Anayasa, yasa ve memur hukuku ilkeleri böyle emrederken, siz ısrarla, müvekkil Nihat Bük’ün muhabir kadrosunda, ya da müdür kadrosunda olmadığını iddia ederek, bu nedenle TBMM TV’deki hizmetlerinin yayıncılık deneyimine sayılmayacağı sonucuna varmaktasınız.

Tekzip yazımızın hiçbir yerinde müvekkil “…kadrosunda görev  yapmıştır” şeklinde hukuk dışı açıklamamız yoktur. Müvekkilin TBMM TV’de yürüttüğü çeşitli hizmetler ve görevlerde bulunduğu belirtilmiştir.

c)       Memur hukuku hakkında hiçbir bilgiye sahip olmayan kişi ya da

kişilerce yazılmış olduğu kuvvetle muhtemel tekzip konusu yazınızda başkaca birçok hukuki yanlış ve tutarsızlık mevcuttur.

5. Sadece, size bu gerçeğe aykırı yorum ve bilgileri verenleri tanımanız ve bir daha itibar etmemeniz bakımından, gayri ciddi, hukuk dışı bazı değerlendirmelerinize de cevap verme mecburiyeti doğmuştur.

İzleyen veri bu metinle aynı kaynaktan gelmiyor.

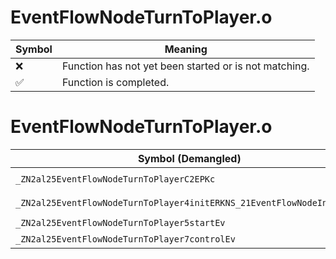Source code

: # EventFlowNodeTurnToPlayer.o
| Symbol | Meaning 
| ------------- | ------------- 
| :x: | Function has not yet been started or is not matching. 
| :white_check_mark: | Function is completed. 


# EventFlowNodeTurnToPlayer.o
| Symbol (Demangled) | Symbol (Mangled) | Decompiled? |
| ------------- |  ------------- | ------------- |
| `_ZN2al25EventFlowNodeTurnToPlayerC2EPKc` | `al::EventFlowNodeTurnToPlayer::EventFlowNodeTurnToPlayer(char const*)` | :white_check_mark: |
| `_ZN2al25EventFlowNodeTurnToPlayer4initERKNS_21EventFlowNodeInitInfoE` | `al::EventFlowNodeTurnToPlayer::init(al::EventFlowNodeInitInfo const&)` | :white_check_mark: |
| `_ZN2al25EventFlowNodeTurnToPlayer5startEv` | `al::EventFlowNodeTurnToPlayer::start(void)` | :white_check_mark: |
| `_ZN2al25EventFlowNodeTurnToPlayer7controlEv` | `al::EventFlowNodeTurnToPlayer::control(void)` | :white_check_mark: |
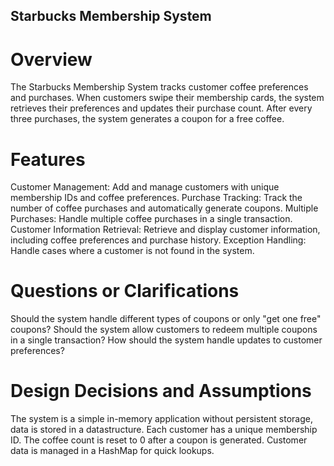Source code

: ## Starbucks Membership System

# Overview
The Starbucks Membership System tracks customer coffee preferences and purchases. When customers swipe their membership cards, the system retrieves their preferences and updates their purchase count. After every three purchases, the system generates a coupon for a free coffee.

# Features
Customer Management: Add and manage customers with unique membership IDs and coffee preferences.
Purchase Tracking: Track the number of coffee purchases and automatically generate coupons.
Multiple Purchases: Handle multiple coffee purchases in a single transaction.
Customer Information Retrieval: Retrieve and display customer information, including coffee preferences and purchase history.
Exception Handling: Handle cases where a customer is not found in the system.

# Questions or Clarifications
Should the system handle different types of coupons or only "get one free" coupons?
Should the system allow customers to redeem multiple coupons in a single transaction?
How should the system handle updates to customer preferences?


# Design Decisions and Assumptions
The system is a simple in-memory application without persistent storage, data is stored in a datastructure.
Each customer has a unique membership ID.
The coffee count is reset to 0 after a coupon is generated.
Customer data is managed in a HashMap for quick lookups.
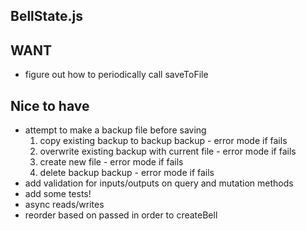 ## BellState.js

## WANT
- figure out how to periodically call saveToFile

## Nice to have
- attempt to make a backup file before saving
    1. copy existing backup to backup backup - error mode if fails
    2. overwrite existing backup with current file - error mode if fails
    3. create new file - error mode if fails
    4. delete backup backup - error mode if fails
- add validation for inputs/outputs on query and mutation methods
- add some tests!
- async reads/writes
- reorder based on passed in order to createBell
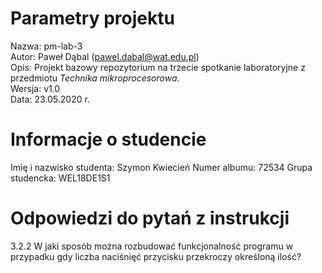 # Parametry projektu

Nazwa: pm-lab-3  
Autor: Paweł Dąbal (pawel.dabal@wat.edu.pl)  
Opis: Projekt bazowy repozytorium na trzecie spotkanie laboratoryjne z przedmiotu _Technika mikroprocesorowa_.  
Wersja: v1.0  
Data: 23.05.2020 r.

# Informacje o studencie

Imię i nazwisko studenta: Szymon Kwiecień 
Numer albumu: 72534
Grupa studencka: WEL18DE1S1

# Odpowiedzi do pytań z instrukcji


3.2.2  W jaki sposób można rozbudować funkcjonalność programu w  przypadku  gdy  liczba  naciśnięć  przycisku  przekroczy  określoną  ilość? 



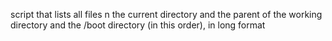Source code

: script that lists all files n the current directory and the parent of the working directory and the /boot directory (in this order), in long format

a) Haberinizde, “Yayın Kurulumuzun Hukuk Servisi bunu bilmeyecek kadar cahil değildir” diyerek, “2006 yılındaki atama, 2008 yılı yönetmeliğine göre değil, 1996 yönetmeliğine göre yapılmıştır. Zaten adı geçen 1996 tarihli yönetmelikle sadece televizyon müdür ve müdür yardımcısının atanma şartları yazılmıştır ki, biz de bunu yazdık….” denilmektedir.

Hukuk servisinizdeki hiçbir hukukçunun  hukukla ve hukuk metinleriyle ilgili böylesi bir cahillik yapabileceği aklımızın ucundan dahi geçmez. Çünkü bu değerlendirmeleri hukuk servisi tarafından yapılmadığı, bir hukukçunun asla yapmayacağı yanlışların haber metninde olmasından kolaylıkla anlaşılmaktadır.

Şimdi biz soruyoruz; 1996 Yönetmeliği’nin neresinde “Televizyon

Müdürü”, “Müdür Yardımcısı” ibaresi vardır?

Bu yönetmelikte, “Televizyon Hizmet Birimi Yöneticisi” ve Yardımcısı” ibareleri vardır. Bu ibareler bir “kadro” yu ifade etmez, herhangi bir kadroda görev ifa eden memurlarca yerine getirilecek bir hizmeti ifade eder.

Birim yöneticisi hizmeti, müşavir kadrosunda bulunan bir memur tarafından yerine getirilebilir. Örneğin, Bilgi İşlem Müdürlüğü kurulmadan önce, Birim Amirliği olarak hizmet verirken, Birim Yöneticisi, müvekkil gibi Başkan Müşaviri kadrosunda olan bir memurdur. Şimdi, İnşaat Birim Amirliği görevi, Başkan Başmüşaviri kadrosunda bir memurca yerine getirilmektedir.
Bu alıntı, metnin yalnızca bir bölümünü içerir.